Supplied data.

--- START ---

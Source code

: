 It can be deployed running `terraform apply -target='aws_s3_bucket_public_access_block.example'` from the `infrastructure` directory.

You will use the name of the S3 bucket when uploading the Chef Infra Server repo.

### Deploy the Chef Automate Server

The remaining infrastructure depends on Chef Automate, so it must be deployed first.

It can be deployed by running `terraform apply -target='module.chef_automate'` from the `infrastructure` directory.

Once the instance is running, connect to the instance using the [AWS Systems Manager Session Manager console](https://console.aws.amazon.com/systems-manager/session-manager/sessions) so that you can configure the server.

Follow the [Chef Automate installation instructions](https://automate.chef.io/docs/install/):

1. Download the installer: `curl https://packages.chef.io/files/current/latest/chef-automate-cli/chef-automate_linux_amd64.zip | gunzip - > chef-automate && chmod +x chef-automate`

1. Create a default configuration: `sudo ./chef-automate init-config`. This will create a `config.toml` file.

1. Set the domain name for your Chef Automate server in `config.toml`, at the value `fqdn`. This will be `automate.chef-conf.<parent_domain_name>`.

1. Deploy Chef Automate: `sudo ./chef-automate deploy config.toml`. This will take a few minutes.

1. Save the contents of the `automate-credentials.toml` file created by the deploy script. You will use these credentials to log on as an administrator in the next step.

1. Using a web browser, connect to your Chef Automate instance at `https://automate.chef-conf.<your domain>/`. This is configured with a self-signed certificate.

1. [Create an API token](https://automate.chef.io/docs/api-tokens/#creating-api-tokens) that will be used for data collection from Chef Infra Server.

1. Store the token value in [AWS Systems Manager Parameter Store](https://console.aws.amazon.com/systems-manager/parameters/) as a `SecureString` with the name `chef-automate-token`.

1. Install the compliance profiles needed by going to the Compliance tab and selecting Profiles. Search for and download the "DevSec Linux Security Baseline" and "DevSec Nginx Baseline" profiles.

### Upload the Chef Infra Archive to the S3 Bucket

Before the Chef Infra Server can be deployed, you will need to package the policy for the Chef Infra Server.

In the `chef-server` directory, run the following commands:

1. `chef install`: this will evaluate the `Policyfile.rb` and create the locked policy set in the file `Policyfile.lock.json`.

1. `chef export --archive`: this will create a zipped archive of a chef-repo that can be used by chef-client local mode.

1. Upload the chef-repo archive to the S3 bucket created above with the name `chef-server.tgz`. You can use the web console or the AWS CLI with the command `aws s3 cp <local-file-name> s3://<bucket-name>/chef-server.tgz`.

--- END ---

Problem requirements. Looking at the records above, return exactly the lines from the line with "1. Set the domain" to the line with "directory, run the", both ends included.

Answer section.
1. Set the domain name for your Chef Automate server in `config.toml`, at the value `fqdn`. This will be `automate.chef-conf.<parent_domain_name>`.

1. Deploy Chef Automate: `sudo ./chef-automate deploy config.toml`. This will take a few minutes.

1. Save the contents of the `automate-credentials.toml` file created by the deploy script. You will use these credentials to log on as an administrator in the next step.

1. Using a web browser, connect to your Chef Automate instance at `https://automate.chef-conf.<your domain>/`. This is configured with a self-signed certificate.

1. [Create an API token](https://automate.chef.io/docs/api-tokens/#creating-api-tokens) that will be used for data collection from Chef Infra Server.

1. Store the token value in [AWS Systems Manager Parameter Store](https://console.aws.amazon.com/systems-manager/parameters/) as a `SecureString` with the name `chef-automate-token`.

1. Install the compliance profiles needed by going to the Compliance tab and selecting Profiles. Search for and download the "DevSec Linux Security Baseline" and "DevSec Nginx Baseline" profiles.

### Upload the Chef Infra Archive to the S3 Bucket

Before the Chef Infra Server can be deployed, you will need to package the policy for the Chef Infra Server.

In the `chef-server` directory, run the following commands:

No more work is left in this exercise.